ATO updates PYS guidance

On 13 February 2020, the ATO updated its online guidance in relation to the reporting and paying of inactive low-balance accounts under the PYS Rules.

Please click here to read more.

ASIC and APRA joint media release on superannuation regulator roles

On 14 February 2020, APRA and ASIC issued a joint letter to all trustees about the proposed reforms to ‘expand ASIC’s role in superannuation to better promote consumer protection and market integrity in the superannuation industry’. As noted in our Super Alert of 7 February 2020, the relevant draft exposure legislation was released for public consultation on 31 January 2020.

The key points of the joint letter include statements from the regulators indicating that they are:

  • ‘Committed to working together to achieve better outcomes for members and reducing [the] regulatory burden to the extent feasible’; and
  • ‘Considering what additional communications about the superannuation regulator roles reforms are required to assist the industry to comply with their obligations…[noting that if] the proposed reforms are implemented, most trustees should not have to take additional steps to comply with the new regime’.

Please click herehere and here to read more.

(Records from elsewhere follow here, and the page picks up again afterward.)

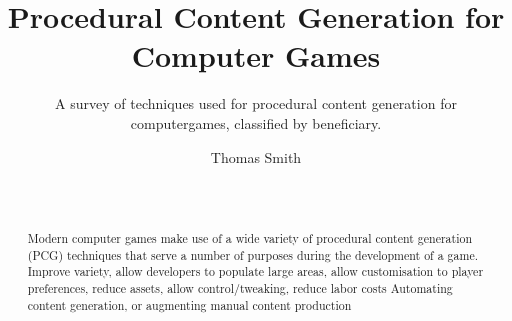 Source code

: \documentclass{./acm_proc_article-sp}
\begin{document}
\title{Procedural Content Generation for Computer Games}
\subtitle{A survey of techniques used for procedural content generation for computergames, classified by beneficiary.}

\author{
\alignauthor
Thomas Smith\\
       \\
       \\
}

\maketitle
\begin{abstract}
Modern computer games make use of a wide variety of procedural content generation (PCG) techniques that serve a number of purposes during the development of a game. 
Improve variety, allow developers to populate large areas, allow customisation to player preferences, reduce assets, allow control/tweaking, reduce labor costs
Automating content generation, or augmenting manual content production


\end{abstract}
\end{document}

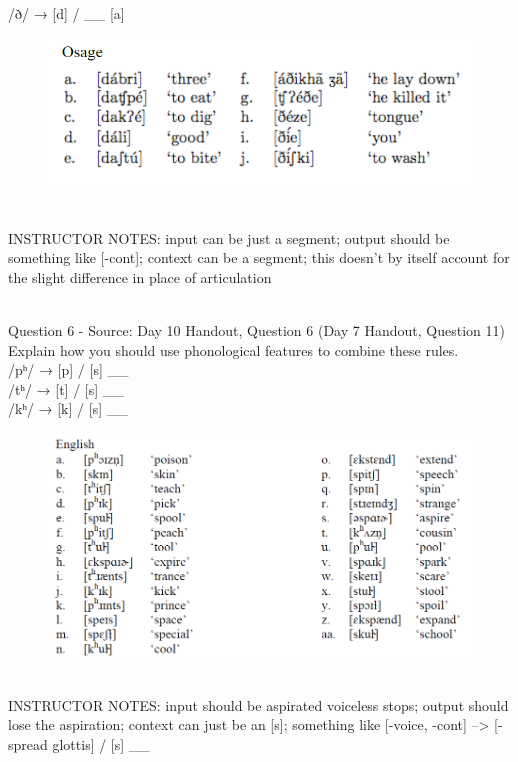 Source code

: \documentclass[12pt]{article}
\begin{document}
/ð/ → {[d]} / \_\_ {[a]}

\begin{figure}[H]
\includegraphics{../images/osage.png}
\end{figure}

~\\
INSTRUCTOR NOTES: input can be just a segment; output should be something like [-cont]; context can be a segment; this doesn't by itself account for the slight difference in place of articulation


~\\

{\large Question 6} - Source: Day 10 Handout, Question 6 (Day 7 Handout, Question 11)\\

Explain how you should use phonological features to combine these rules.\\

/pʰ/ → {[p]} / {[s]} \_\_\\/tʰ/ → {[t]} / {[s]} \_\_\\/kʰ/ → {[k]} / {[s]} \_\_

\begin{figure}[H]
\includegraphics{../images/english_asp.png}
\end{figure}

~\\
INSTRUCTOR NOTES: input should be aspirated voiceless stops; output should lose the aspiration; context can just be an [s]; something like [-voice, -cont] --> [-spread glottis] / [s] \_\_
\end{document}

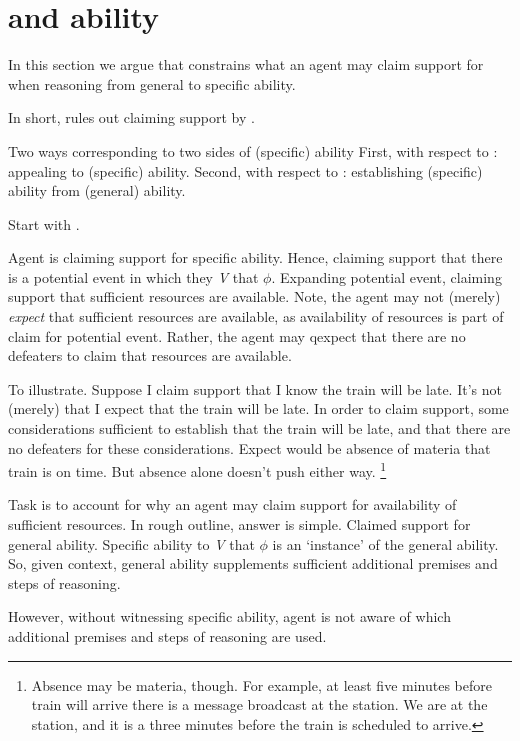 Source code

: \chapter{\ESU{} and ability}
\label{sec:first-conditional}

\begin{note}[Summary]
  In this section we argue that \ESU{} constrains what an agent may claim support for when reasoning from general to specific ability.

  In short, \ESU{} rules out claiming support by \adB{}.
\end{note}

\begin{note}
  Two ways corresponding to two sides of (specific) ability
  First, with respect to : appealing to (specific) ability.
  Second, with respect to \gsi{}: establishing (specific) ability from (general) ability.
\end{note}

\begin{note}
  Start with \gsi{}.

  Agent is claiming support for specific ability.
  Hence, claiming support that there is a potential event in which they \emph{V} that \(\phi\).
  Expanding potential event, claiming support that sufficient resources are available.
  Note, the agent may not (merely) \emph{expect} that sufficient resources are available, as availability of resources is part of claim for potential event.
  Rather, the agent may qexpect that there are no defeaters to claim that resources are available.

  To illustrate.
  Suppose I claim support that I know the train will be late.
  It's not (merely) that I expect that the train will be late.
  In order to claim support, some considerations sufficient to establish that the train will be late, and that there are no defeaters for these considerations.
  Expect would be absence of materia that train is on time.
  But absence alone doesn't push either way.\nolinebreak
  \footnote{
    Absence may be materia, though.
    For example, at least five minutes before train will arrive there is a message broadcast at the station.
    We are at the station, and it is a three minutes before the train is scheduled to arrive.
  }

  Task is to account for why an agent may claim support for availability of sufficient resources.
  In rough outline, answer is simple.
  Claimed support for general ability.
  Specific ability to \emph{V} that \(\phi\) is an `instance' of the general ability.
  So, given context, general ability supplements sufficient additional premises and steps of reasoning.

  However, without witnessing specific ability, agent is not aware of which additional premises and steps of reasoning are used.
\end{note}

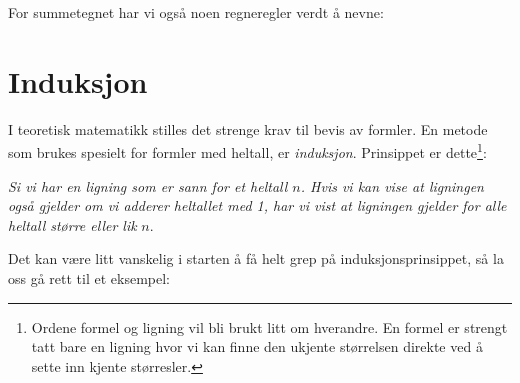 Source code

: For summetegnet har vi også noen regneregler verdt å nevne:\regv
{}
\newpage
{}
\newpage
\section{Induksjon} 
I teoretisk matematikk stilles det strenge krav til bevis av formler. En metode som brukes spesielt for formler med heltall, er \textit{induksjon}. Prinsippet er dette\footnote{Ordene formel og ligning vil bli brukt litt om hverandre. En formel er strengt tatt bare en ligning hvor vi kan finne den ukjente størrelsen direkte ved å sette inn kjente størresler.}:\vsk

\textsl{Si vi har en ligning som er sann for et heltall $ n $. Hvis vi kan vise at ligningen også gjelder om vi adderer heltallet med 1, har vi vist at ligningen gjelder for alle heltall større eller lik} $ n $.\vsk

Det kan være litt vanskelig i starten å få helt grep på induksjonsprinsippet, så la oss gå rett til et eksempel:\vsk

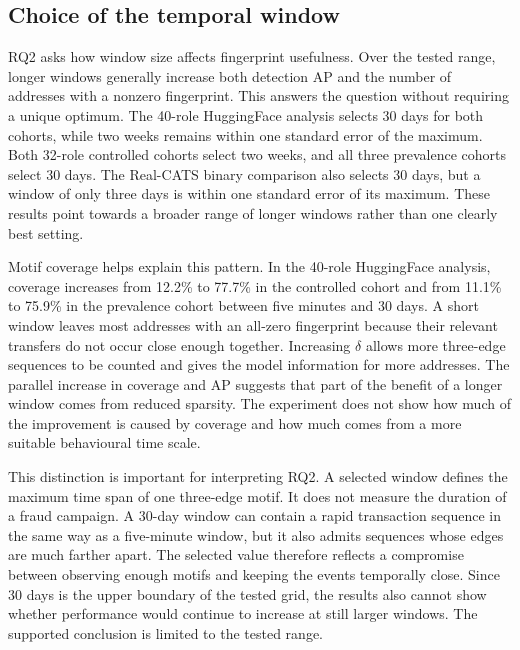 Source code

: \subsection{Choice of the temporal window}

RQ2 asks how window size affects fingerprint usefulness. Over the tested range,
longer windows generally increase both detection AP and the number of addresses
with a nonzero fingerprint. This answers the question without requiring a unique
optimum. The
40-role HuggingFace analysis selects 30 days for both cohorts, while two weeks
remains within one standard error of the maximum. Both 32-role controlled
cohorts select two weeks, and all three prevalence cohorts select 30 days. The
Real-CATS binary
comparison also selects 30 days, but a window of only three days is within one
standard error of its maximum. These results point towards a broader range of
longer windows rather than one clearly best setting.

Motif coverage helps explain this pattern. In the 40-role HuggingFace analysis,
coverage increases from 12.2\% to 77.7\% in the controlled cohort and from
11.1\% to 75.9\% in the prevalence cohort between five minutes and 30 days.
A short window leaves most
addresses with an all-zero fingerprint because their relevant transfers do not
occur close enough together. Increasing $\delta$ allows more three-edge
sequences to be counted and gives the model information for more addresses. The
parallel increase in coverage and AP suggests that part of the benefit of a
longer window comes from reduced sparsity. The experiment does not show how much
of the improvement is caused by coverage and how much comes from a more suitable
behavioural time scale.

This distinction is important for interpreting RQ2. A selected window defines
the maximum time span of one three-edge motif. It does not measure the duration
of a fraud campaign. A 30-day window can contain a rapid transaction sequence in
the same way as a five-minute window, but it also admits sequences whose edges
are much farther apart. The selected value therefore reflects a compromise
between observing enough motifs and keeping the events temporally close. Since
30 days is the upper boundary of the tested grid, the results also cannot show
whether performance would continue to increase at still larger windows. The
supported conclusion is limited to the tested range.

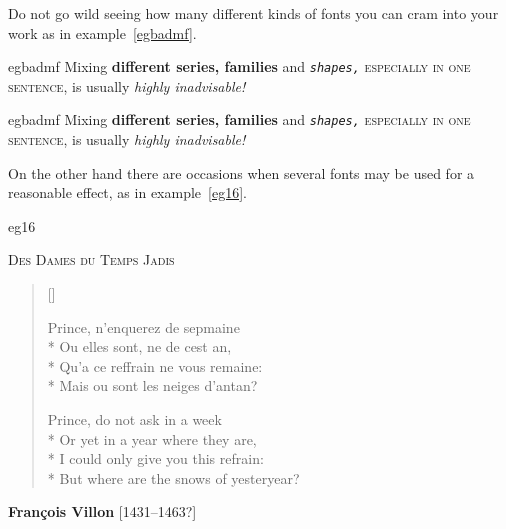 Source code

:     Do not go wild seeing how many different kinds of fonts you can cram into
your work as in example~\ref{egbadmf}.

\begin{egsource}{egbadmf}
Mixing \textbf{different series, \textsf{families}} and
\textsl{\texttt{shapes,}} \textsc{especially in one sentence,} 
is usually \emph{highly inadvisable!}
\end{egsource}
\begin{egresult}{egbadmf}
Mixing \textbf{different series, \textsf{families}} and
\textsl{\texttt{shapes,}} \textsc{especially in one sentence,} 
is usually \emph{highly inadvisable!}
\end{egresult}

    On the other hand there are occasions when several fonts may be used
for a reasonable effect, as in example~\ref{eg16}.
\begin{egsource}{eg16}
\begin{center}
\textsc{Des Dames du Temps Jadis}
\end{center}%
\settowidth{\versewidth}{Or yet in a year where they are}
\begin{verse}[\versewidth] \begin{itshape}
Prince, n'enquerez de sepmaine \\*
Ou elles sont, ne de cest an, \\*
Qu'a ce reffrain ne vous remaine: \\*
Mais ou sont les neiges d'antan?
\end{itshape}

Prince, do not ask in a week \\*
Or yet in a year where they are, \\*
I could only give you this refrain: \\*
But where are the snows of yesteryear?
\end{verse}
\begin{flushright}
{\bfseries Fran\c{c}ois Villon} [1431--1463?]
\end{flushright}
\end{egsource}


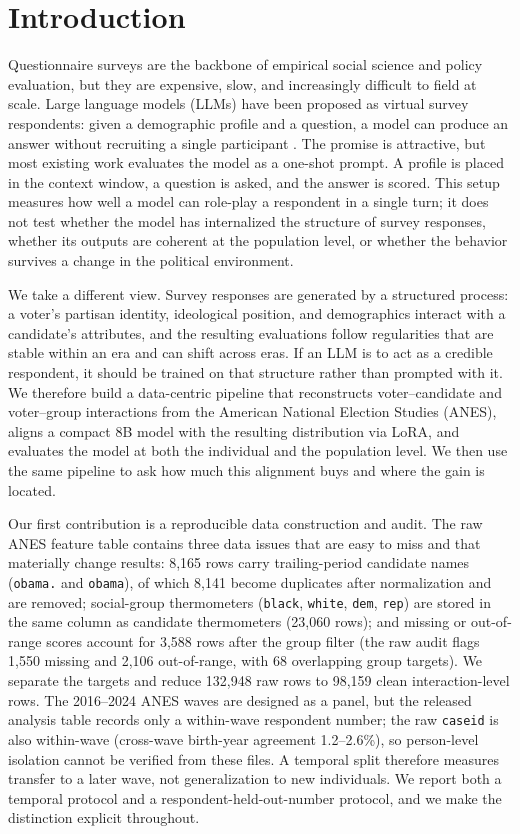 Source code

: \section{Introduction}\label{introduction}

Questionnaire surveys are the backbone of empirical social science and
policy evaluation, but they are expensive, slow, and increasingly
difficult to field at scale. Large language models (LLMs) have been
proposed as virtual survey respondents: given a demographic profile and
a question, a model can produce an answer without recruiting a single
participant
\citep{argyle2023, aher2023multiple, dillion2023, kim2023, tourangeau2000survey}.
The promise is attractive, but most existing work evaluates the model as
a one-shot prompt. A profile is placed in the context window, a question
is asked, and the answer is scored. This setup measures how well a model
can role-play a respondent in a single turn; it does not test whether
the model has internalized the structure of survey responses, whether
its outputs are coherent at the population level, or whether the
behavior survives a change in the political environment.

We take a different view. Survey responses are generated by a structured
process: a voter's partisan identity, ideological position, and
demographics interact with a candidate's attributes, and the resulting
evaluations follow regularities that are stable within an era and can
shift across eras. If an LLM is to act as a credible respondent, it
should be trained on that structure rather than prompted with it. We
therefore build a data-centric pipeline that reconstructs
voter--candidate and voter--group interactions from the American
National Election Studies (ANES), aligns a compact 8B model with the
resulting distribution via LoRA, and evaluates the model at both the
individual and the population level. We then use the same pipeline to
ask how much this alignment buys and where the gain is located.

Our first contribution is a reproducible data construction and audit.
The raw ANES feature table contains three data issues that are easy to
miss and that materially change results: 8,165 rows carry
trailing-period candidate names (\texttt{obama.} and \texttt{obama}), of
which 8,141 become duplicates after normalization and are removed;
social-group thermometers (\texttt{black}, \texttt{white}, \texttt{dem},
\texttt{rep}) are stored in the same column as candidate thermometers
(23,060 rows); and missing or out-of-range scores account for 3,588 rows
after the group filter (the raw audit flags 1,550 missing and 2,106
out-of-range, with 68 overlapping group targets). We separate the
targets and reduce 132,948 raw rows to 98,159 clean interaction-level
rows. The 2016--2024 ANES waves are designed as a panel, but the
released analysis table records only a within-wave respondent number;
the raw \texttt{caseid} is also within-wave (cross-wave birth-year
agreement 1.2--2.6\%), so person-level isolation cannot be verified from
these files. A temporal split therefore measures transfer to a later
wave, not generalization to new individuals. We report both a temporal
protocol and a respondent-held-out-number protocol, and we make the
distinction explicit throughout.

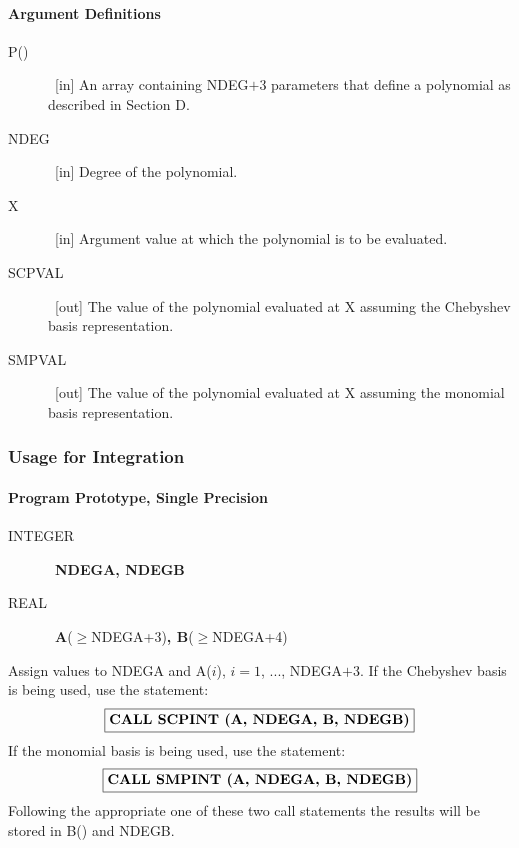 \documentclass[twoside]{MATH77}
\begin{document}
\paragraph{Argument Definitions}
\begin{description}
\item[P()]  \ [in] An array containing NDEG$+3$ parameters that define a
polynomial as described in Section D.

\item[NDEG]  \ [in] Degree of the polynomial.

\item[X]  \ [in] Argument value at which the polynomial is to be evaluated.

\item[SCPVAL]  \ [out] The value of the polynomial evaluated at X assuming
the Chebyshev basis representation.

\item[SMPVAL]  \ [out] The value of the polynomial evaluated at X assuming
the monomial basis representation.
\end{description}
\subsubsection{Usage for Integration}

\paragraph{Program Prototype, Single Precision}
\begin{description}
\item[INTEGER]  \ {\bf NDEGA, NDEGB}

\item[REAL]  \ {\bf A}($\geq $NDEGA+3){\bf , B}($\geq $NDEGA+4)
\end{description}
Assign values to NDEGA and A($i$), $i = 1$, ..., NDEGA$+3$. If the Chebyshev
basis is being used, use the statement:
$$
\fbox{{\bf CALL SCPINT (A, NDEGA, B, NDEGB)}}
$$
If the monomial basis is being used, use the statement:
$$
\fbox{{\bf CALL SMPINT (A, NDEGA, B, NDEGB)}}
$$
Following the appropriate one of these two call statements the results will
be stored in B() and NDEGB.
\end{document}
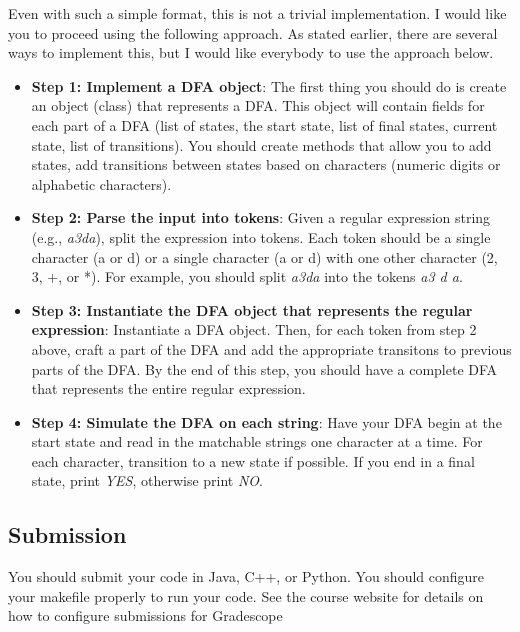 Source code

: \documentclass[11pt]{article}
\begin{document}
Even with such a simple format, this is not a trivial implementation. I would like you to proceed using the following approach. As stated earlier, there are several ways to implement this, but I would like everybody to use the approach below.

\begin{itemize}
	\item \textbf{Step 1: Implement a DFA object}: The first thing you should do is create an object (class) that represents a DFA. This object will contain fields for each part of a DFA (list of states, the start state, list of final states, current state, list of transitions). You should create methods that allow you to add states, add transitions between states based on characters (numeric digits or alphabetic characters). 
	\item \textbf{Step 2: Parse the input into tokens}: Given a regular expression string (e.g., \emph{a3da}), split the expression into tokens. Each token should be a single character (a or d) or a single character (a or d) with one other character (2, 3, +, or *). For example, you should split \emph{a3da} into the tokens \emph{a3 d a}. 
	\item \textbf{Step 3: Instantiate the DFA object that represents the regular expression}: Instantiate a DFA object. Then, for each token from step 2 above, craft a part of the DFA and add the appropriate transitons to previous parts of the DFA. By the end of this step, you should have a complete DFA that represents the entire regular expression.
	\item \textbf{Step 4: Simulate the DFA on each string}: Have your DFA begin at the start state and read in the matchable strings one character at a time. For each character, transition to a new state if possible. If you end in a final state, print \emph{YES}, otherwise print \emph{NO}.
\end{itemize}

\subsection*{Submission}

You should submit your code in Java, C++, or Python. You should configure your makefile properly to run your code. See the course website for details on how to configure submissions for Gradescope
\end{document}
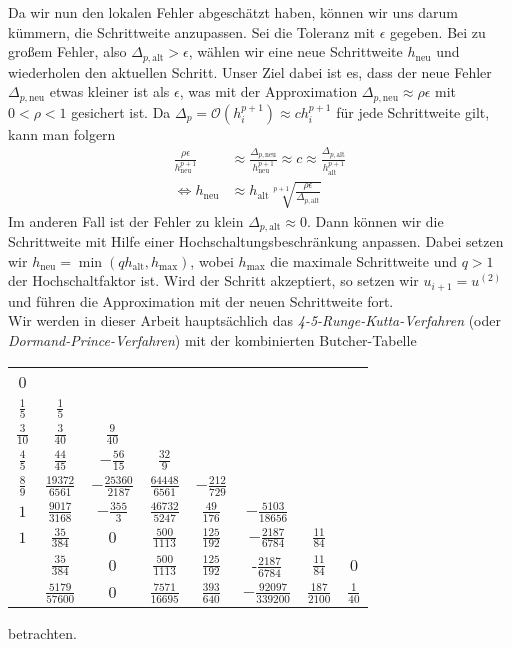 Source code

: Da wir nun den lokalen Fehler abgeschätzt haben, können wir uns darum kümmern, die Schrittweite anzupassen. Sei die
Toleranz mit $\epsilon$ gegeben. Bei zu großem Fehler, also $\Delta_{p, \text{alt}} > \epsilon$, wählen wir eine neue
Schrittweite $h_{\text{neu}}$ und wiederholen den aktuellen Schritt. Unser Ziel dabei ist es, dass der neue Fehler
$\Delta_{p, \text{neu}}$ etwas kleiner ist als $\epsilon$, was mit der Approximation
$\Delta_{p, \text{neu}} \approx \rho \epsilon$ mit $0 < \rho < 1$ gesichert ist. Da
$\Delta_p = \mathcal{O}(h_i^{p+1}) \approx ch_i^{p+1}$ für jede Schrittweite gilt, kann man folgern
\begin{align*}
    \frac{\rho \epsilon}{h_{\text{neu}}^{p+1}}
    &\approx \frac{\Delta_{p, \text{neu}}}{h_{\text{neu}}^{p+1}}
    \approx c
    \approx \frac{\Delta_{p, \text{alt}}}{h_{\text{alt}}^{p+1}}\\
    \Leftrightarrow h_{\text{neu}} &\approx h_{\text{alt}} \sqrt[p+1]{\frac{\rho \epsilon}{\Delta_{p, \text{alt}}}}
\end{align*}
Im anderen Fall ist der Fehler zu klein $\Delta_{p, \text{alt}} \approx 0$. Dann können wir die Schrittweite mit Hilfe
einer Hochschaltungsbeschränkung anpassen. Dabei setzen wir $h_{\text{neu}} = \min(q h_{\text{alt}}, h_{\text{max}})$,
wobei $h_{\text{max}}$ die maximale Schrittweite und $q>1$ der Hochschaltfaktor ist. Wird der Schritt akzeptiert, so
setzen wir $u_{i+1} = u^{(2)}$ und führen die Approximation mit der neuen Schrittweite fort.\\
Wir werden in dieser Arbeit hauptsächlich das \textit{4-5-Runge-Kutta-Verfahren} (oder \textit{Dormand-Prince-Verfahren})
mit der kombinierten Butcher-Tabelle
\begin{center}
    \begin{tabular}{c | c c c c c c c}
        0 & & & & & & & \\
        $\frac{1}{5}$ & $\frac{1}{5}$ & & & & & & \\
        $\frac{3}{10}$ & $\frac{3}{40}$ & $\frac{9}{40}$ & & & & & \\
        $\frac{4}{5}$ & $\frac{44}{45}$ & $-\frac{56}{15}$ & $\frac{32}{9}$ & & & & \\
        $\frac{8}{9}$ & $\frac{19372}{6561}$ & $-\frac{25360}{2187}$ & $\frac{64448}{6561}$ & $-\frac{212}{729}$ & & & \\
        $1$ & $\frac{9017}{3168}$ & $-\frac{355}{3}$ & $\frac{46732}{5247}$ & $\frac{49}{176}$ & $-\frac{5103}{18656}$ & & \\
        $1$ & $\frac{35}{384}$ & $0$ & $\frac{500}{1113}$ & $\frac{125}{192}$ & $-\frac{2187}{6784}$ & $\frac{11}{84}$ & \\
        \hline
        & $\frac{35}{384}$ & $0$ & $\frac{500}{1113}$ & $\frac{125}{192}$ & -$\frac{2187}{6784}$ & $\frac{11}{84}$ & $0$\\
        \hline
        & $\frac{5179}{57600}$ &  $0$ & $\frac{7571}{16695}$ & $\frac{393}{640}$ & $-\frac{92097}{339200}$
        & $\frac{187}{2100}$ & $\frac{1}{40}$ \\
    \end{tabular}
\end{center}
betrachten.

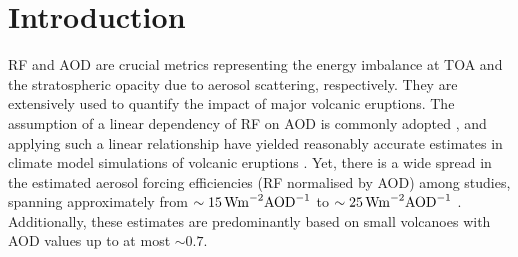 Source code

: \documentclass[draft]{agujournal2019}
\begin{document}
%
%


\section{Introduction}



RF and AOD are crucial metrics representing the energy imbalance at
TOA and the stratospheric opacity due to aerosol scattering, respectively. They
are extensively used to quantify the impact of major volcanic eruptions. The assumption
of a linear dependency of RF on AOD is commonly adopted
\cite{myhre2013,andersson2015}, and applying such a linear relationship have yielded
reasonably accurate estimates in climate model simulations of volcanic eruptions
\cite{mills2017,hansen2005,gregory2016,marshall2020,pitari2016b}. Yet, there is a wide
spread in the estimated aerosol forcing efficiencies (RF normalised by AOD)
among studies, spanning approximately from \(\sim
\SI{15}{\watt\metre^{-2}\ce{AOD}^{-1}}\) \cite{pitari2016b} to \(\sim
\SI{25}{\watt\metre^{-2}\ce{AOD}^{-1}}\) \cite{myhre2013}. Additionally, these
estimates are predominantly based on small volcanoes with AOD values up to at most
\(\sim 0.7\).
\end{document}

Financial Sector Reform (Hayne Royal Commission Response—Stronger Regulators (2019 Measures)) Bill 2019 receives Royal Assent

On 17 February 2020, the Financial Sector Reform (Hayne Royal Commission Response—Stronger Regulators (2019 Measures)) Bill 2019 (referred to in our Super Alert of 7 February 2020) received Royal Assent and is now Act No. 3 of 2020.

The new Act implements a number of recommendations from the ASIC Enforcement Review Taskforce Report in order to:

  • ‘Harmonise and enhance ASIC’s search warrant powers’;
  • ‘Allow ASIC to receive telecommunications intercept material to investigate and prosecute serious offences’;
  • ‘Strengthen ASIC’s licensing powers’; and
  • ‘Extend ASIC’s banning powers’.

Please click here to read more.

APRA publishes speech by Deputy Chair Helen Rowell on accountability

On 20 February 2020, APRA released a speech delivered by Deputy Chair Helen Rowell in relation to accountability frameworks within regulated entities. In the speech, Ms Rowell noted the following:

  • ‘Accountability and remuneration – especially variable remuneration – go hand in hand. If remuneration is the carrot, then accountability, in the form of remuneration being withheld, is the stick… draft CPS 511 Remuneration proposes far more prescriptive requirements for regulated entities to ensure their remuneration frameworks align with the long-term interests of entities and their stakeholders’;
  • ‘It’s no secret that much of the [draft CPS 511] feedback was critical of what APRA was proposing, including the 50 per cent cap on the use of financial metrics in determining variable remuneration, longer vesting periods and clawback provisions’;
  • ‘The Government has foreshadowed its intention to introduce legislation creating the [Financial Accountability Regime] before the end of the year, however there is much that entities can and should be doing now to ensure they are well prepared’; and
  • ‘… there will be no single solution under the FAR: its implementation will necessarily vary in practice from institution to institution because every business operates differently’.